▶ [What this task involves]
Each line of the records below that contains "scope" needs to be copied.
* * *
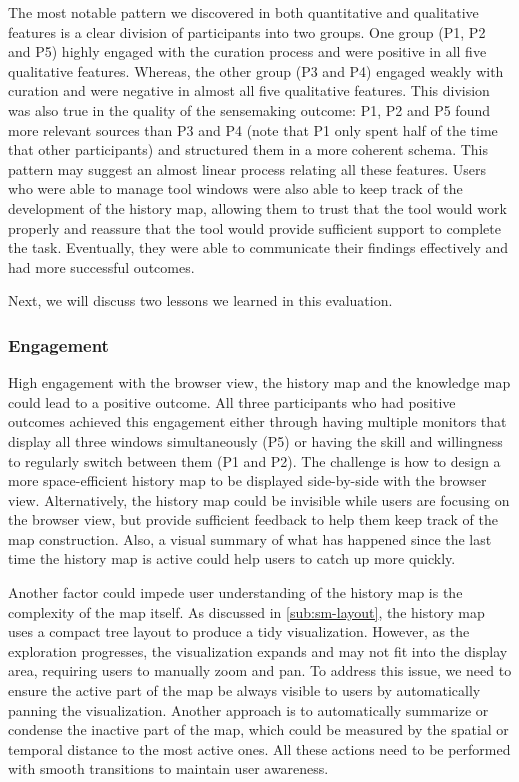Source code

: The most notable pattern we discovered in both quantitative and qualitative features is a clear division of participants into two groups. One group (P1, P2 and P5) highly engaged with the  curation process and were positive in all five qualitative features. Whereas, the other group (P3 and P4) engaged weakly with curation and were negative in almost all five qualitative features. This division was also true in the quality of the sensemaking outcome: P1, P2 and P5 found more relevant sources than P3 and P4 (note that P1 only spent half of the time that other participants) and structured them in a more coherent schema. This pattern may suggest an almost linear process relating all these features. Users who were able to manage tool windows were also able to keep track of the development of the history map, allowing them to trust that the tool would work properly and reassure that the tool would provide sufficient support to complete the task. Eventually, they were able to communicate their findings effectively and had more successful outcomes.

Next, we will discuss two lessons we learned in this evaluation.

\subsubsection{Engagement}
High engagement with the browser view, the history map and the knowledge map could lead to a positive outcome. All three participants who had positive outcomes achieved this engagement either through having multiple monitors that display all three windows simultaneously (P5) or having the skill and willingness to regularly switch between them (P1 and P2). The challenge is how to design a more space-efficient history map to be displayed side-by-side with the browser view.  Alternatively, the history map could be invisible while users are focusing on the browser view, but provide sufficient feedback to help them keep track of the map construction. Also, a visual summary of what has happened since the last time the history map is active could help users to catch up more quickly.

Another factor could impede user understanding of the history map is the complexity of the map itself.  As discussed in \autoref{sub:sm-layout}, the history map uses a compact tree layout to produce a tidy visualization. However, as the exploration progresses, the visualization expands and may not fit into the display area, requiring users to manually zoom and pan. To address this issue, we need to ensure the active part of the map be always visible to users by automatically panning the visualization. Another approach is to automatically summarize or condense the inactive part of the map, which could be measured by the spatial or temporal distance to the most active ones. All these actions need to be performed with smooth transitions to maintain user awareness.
* * *
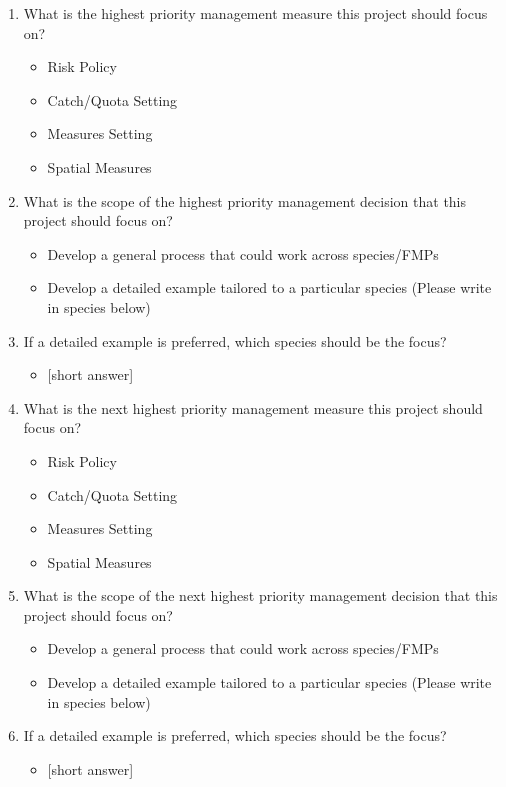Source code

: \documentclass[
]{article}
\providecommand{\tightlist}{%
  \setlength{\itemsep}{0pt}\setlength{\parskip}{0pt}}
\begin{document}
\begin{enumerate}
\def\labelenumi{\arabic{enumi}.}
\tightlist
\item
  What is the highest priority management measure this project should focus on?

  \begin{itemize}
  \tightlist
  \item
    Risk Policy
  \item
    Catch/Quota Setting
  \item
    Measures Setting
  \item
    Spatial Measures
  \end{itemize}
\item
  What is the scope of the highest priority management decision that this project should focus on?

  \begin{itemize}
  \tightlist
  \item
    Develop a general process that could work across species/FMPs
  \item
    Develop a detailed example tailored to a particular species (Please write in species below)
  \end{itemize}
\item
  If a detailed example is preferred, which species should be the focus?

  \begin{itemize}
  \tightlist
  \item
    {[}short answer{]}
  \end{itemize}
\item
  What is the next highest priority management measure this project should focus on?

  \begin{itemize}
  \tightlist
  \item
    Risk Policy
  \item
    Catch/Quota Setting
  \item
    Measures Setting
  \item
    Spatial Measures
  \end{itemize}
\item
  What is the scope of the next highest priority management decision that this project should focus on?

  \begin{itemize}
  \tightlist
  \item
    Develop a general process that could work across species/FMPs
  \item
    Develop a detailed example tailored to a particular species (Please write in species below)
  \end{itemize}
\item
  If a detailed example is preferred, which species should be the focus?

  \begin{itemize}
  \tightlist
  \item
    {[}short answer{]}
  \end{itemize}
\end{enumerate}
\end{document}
* * *
▶ [Result]
  What is the scope of the highest priority management decision that this project should focus on?
  What is the scope of the next highest priority management decision that this project should focus on?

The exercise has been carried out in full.